- Born: 30 April 1936 Street, Somerset, United Kingdom
- Died: 27 February 2018 (aged 81)
- Occupations: Shoemaker and businessman
- Known for: Majority owner of Clarks shoes

= Lance Clark =

English shoemaker and businessman (1936–2018)

Lancelot Pease Clark (30 April 1936 – 27 February 2018), was an English shoemaker, businessman, and member of the Clark family, which is the majority owner of shoe retailer Clarks which they had founded in the 1820s.

== Career ==
Clark was born in Street, Somerset, into the sixth generation of the Clarks shoemaking family.

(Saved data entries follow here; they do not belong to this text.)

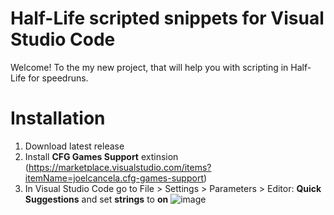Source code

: # Half-Life scripted snippets for Visual Studio Code
Welcome! To the my new project, that will help you with scripting in Half-Life for speedruns.

# Installation

1. Download latest release
2. Install **CFG Games Support** extinsion (https://marketplace.visualstudio.com/items?itemName=joelcancela.cfg-games-support)
3. In Visual Studio Code go to File > Settings > Parameters > Editor: **Quick Suggestions** and set **strings** to **on**
   ![image](https://github.com/cryingandten/Half-Life-scripted-snippets/assets/51243504/80614706-e620-4482-9532-f0d502e1f732)

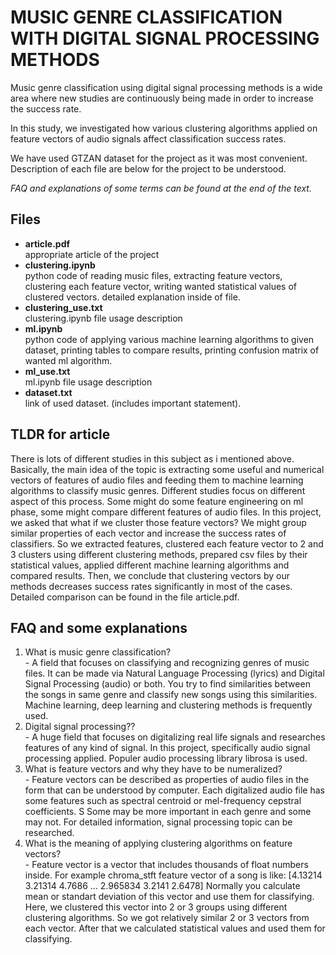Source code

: # MUSIC GENRE CLASSIFICATION WITH DIGITAL SIGNAL PROCESSING METHODS

Music genre classification using digital signal processing methods is a wide area where new studies are continuously being made in order to increase the success rate.

In this study, we investigated how various clustering algorithms applied on feature vectors of audio signals affect classification success rates.

We have used GTZAN dataset for the project as it was most convenient. Description of each file are below for the project to be understood.

*FAQ and explanations of some terms can be found at the end of the text.*

## Files 

- **article.pdf**    
  appropriate article of the project
- **clustering.ipynb**      
  python code of reading music files, extracting feature vectors, clustering each feature vector, writing wanted statistical values of clustered vectors. 
detailed explanation inside of file.
- **clustering_use.txt**      
  clustering.ipynb file usage description
- **ml.ipynb**      
  python code of applying various machine learning algorithms to given dataset, printing tables to compare results, printing confusion matrix of wanted ml algorithm.
- **ml_use.txt**     
  ml.ipynb file usage description
- **dataset.txt**    
  link of used dataset. (includes important statement).

  
## TLDR for article
  There is lots of different studies in this subject as i mentioned above.     
Basically, the main idea of the topic is extracting some useful and numerical vectors of features of audio files and feeding them to machine learning algorithms to classify music genres.
Different studies focus on different aspect of this process. Some might do some feature engineering on ml phase, some might compare different features of audio files. 
In this project, we asked that what if we cluster those feature vectors? We might group similar properties of each vector and increase the success rates of classifiers.
So we extracted features, clustered each feature vector to 2 and 3 clusters using different clustering methods, prepared csv files by their statistical values, applied different machine learning algorithms and compared results.
Then, we conclude that clustering vectors by our methods decreases success rates significantly in most of the cases. Detailed comparison can be found in the file article.pdf.
  
  
## FAQ and some explanations 
  1. What is music genre classification?     
    - A field that focuses on classifying and recognizing genres of music files. It can be made via Natural Language Processing (lyrics) and Digital Signal Processing (audio) or both.
    You try to find similarities between the songs in same genre and classify new songs using this similarities. Machine learning, deep learning and clustering methods is frequently used.
  2. Digital signal processing??    
    - A huge field that focuses on digitalizing real life signals and researches features of any kind of signal. In this project, specifically audio signal processing applied. Populer audio processing library librosa is used.
  3. What is feature vectors and why they have to be numeralized?   
    - Feature vectors can be described as properties of audio files in the form that can be understood by computer. Each digitalized audio file has some features such as spectral centroid or mel-frequency cepstral coefficients. S
    Some may be more important in each genre and some may not. For detailed information, signal processing topic can be researched. 
   4. What is the meaning of applying clustering algorithms on feature vectors?   
    - Feature vector is a vector that includes thousands of float numbers inside. For example chroma_stft feature vector of a song is like: [4.13214 3.21314 4.7686 ... 2.965834 3.2141 2.6478]
    Normally you calculate mean or standart deviation of this vector and use them for classifying. Here, we clustered this vector into 2 or 3 groups using different clustering algorithms. So we got relatively similar 2 or 3 vectors from each vector. 
    After that we calculated statistical values and used them for classifying.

He was educated at Leighton Park School and New College, Oxford. While working in the family business, he was managing director of Clarks UK, prior to the business being placed under non-family management. He is credited with the creation of the Wallabee shoe in 1965. After retiring from Clarks, Clark went on to work with the Edward Green and Terra Plana shoe brands.

As of 2017, the Clark family still owned more than 80 per cent of the company, according to The Sunday Times. Lancelot Clark's branch of the family collectively owned about 25 per cent.

In 2008, Clark set up ethical footwear brand Soul of Africa, which raises money for South African orphans who have lost their parents to AIDS.

== Personal life ==
Based in Street, Somerset, for much of his life, Clark was a painter. He had seven children in total.